_Task instructions_
Go line by line through the entries below and copy those containing the string "slope".

Supplied material section start

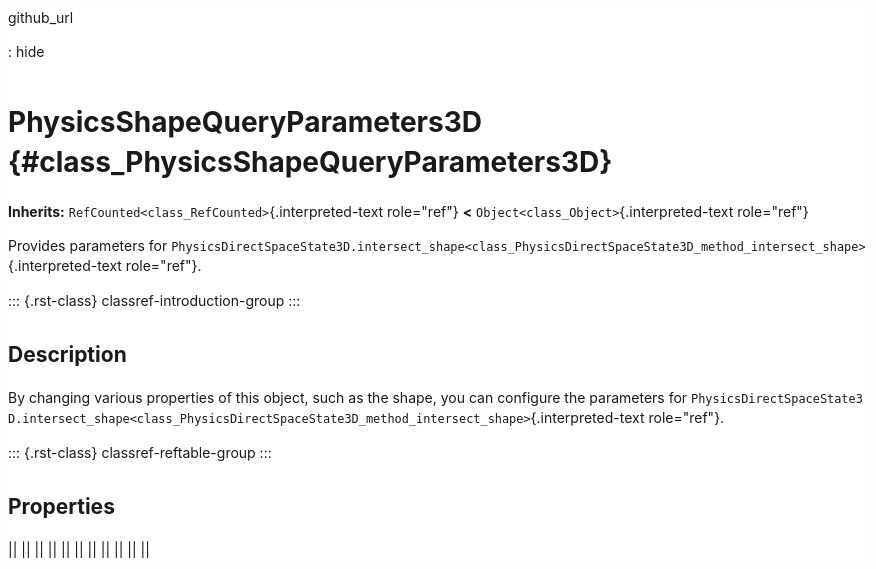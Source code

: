 github_url

:   hide

# PhysicsShapeQueryParameters3D {#class_PhysicsShapeQueryParameters3D}

**Inherits:** `RefCounted<class_RefCounted>`{.interpreted-text
role="ref"} **\<** `Object<class_Object>`{.interpreted-text role="ref"}

Provides parameters for
`PhysicsDirectSpaceState3D.intersect_shape<class_PhysicsDirectSpaceState3D_method_intersect_shape>`{.interpreted-text
role="ref"}.

::: {.rst-class}
classref-introduction-group
:::

## Description

By changing various properties of this object, such as the shape, you
can configure the parameters for
`PhysicsDirectSpaceState3D.intersect_shape<class_PhysicsDirectSpaceState3D_method_intersect_shape>`{.interpreted-text
role="ref"}.

::: {.rst-class}
classref-reftable-group
:::

## Properties

||
||
||
||
||
||
||
||
||
||
||
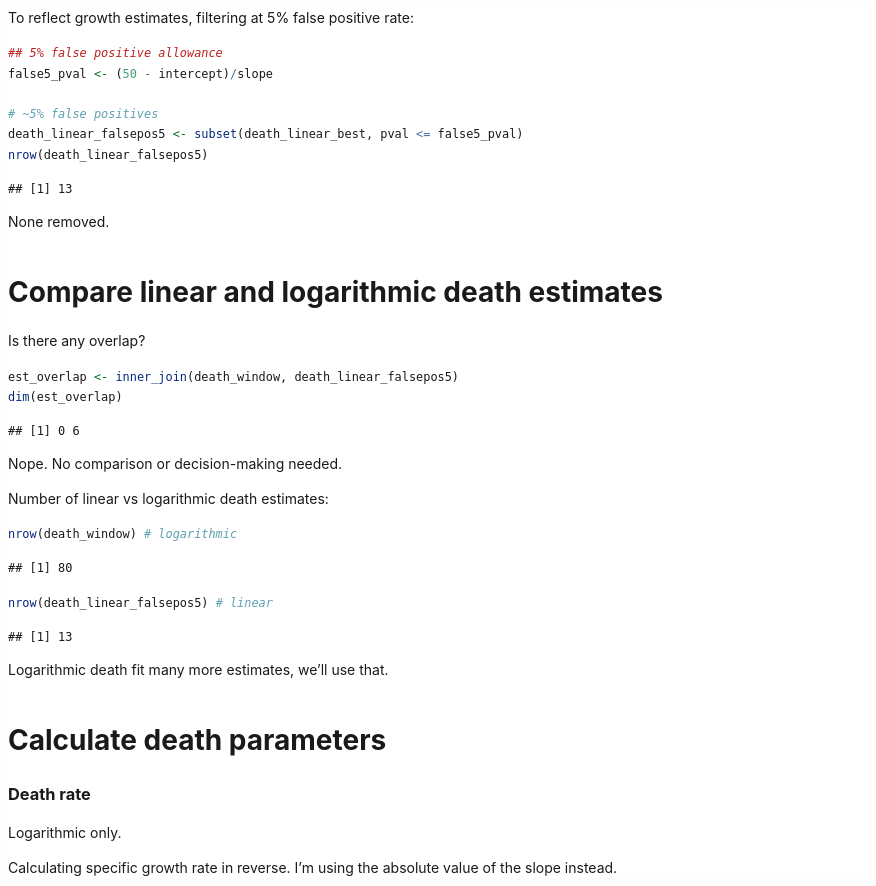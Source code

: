 To reflect growth estimates, filtering at 5% false positive rate:

``` r
## 5% false positive allowance
false5_pval <- (50 - intercept)/slope

# ~5% false positives
death_linear_falsepos5 <- subset(death_linear_best, pval <= false5_pval)
nrow(death_linear_falsepos5)
```

    ## [1] 13

None removed.

# Compare linear and logarithmic death estimates

Is there any overlap?

``` r
est_overlap <- inner_join(death_window, death_linear_falsepos5)
dim(est_overlap)
```

    ## [1] 0 6

Nope. No comparison or decision-making needed.

Number of linear vs logarithmic death estimates:

``` r
nrow(death_window) # logarithmic
```

    ## [1] 80

``` r
nrow(death_linear_falsepos5) # linear
```

    ## [1] 13

Logarithmic death fit many more estimates, we’ll use that.

# Calculate death parameters

### Death rate

Logarithmic only.

Calculating specific growth rate in reverse. I’m using the absolute
value of the slope instead.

Supplied material section end

_Exercise output_
false5_pval <- (50 - intercept)/slope
value of the slope instead.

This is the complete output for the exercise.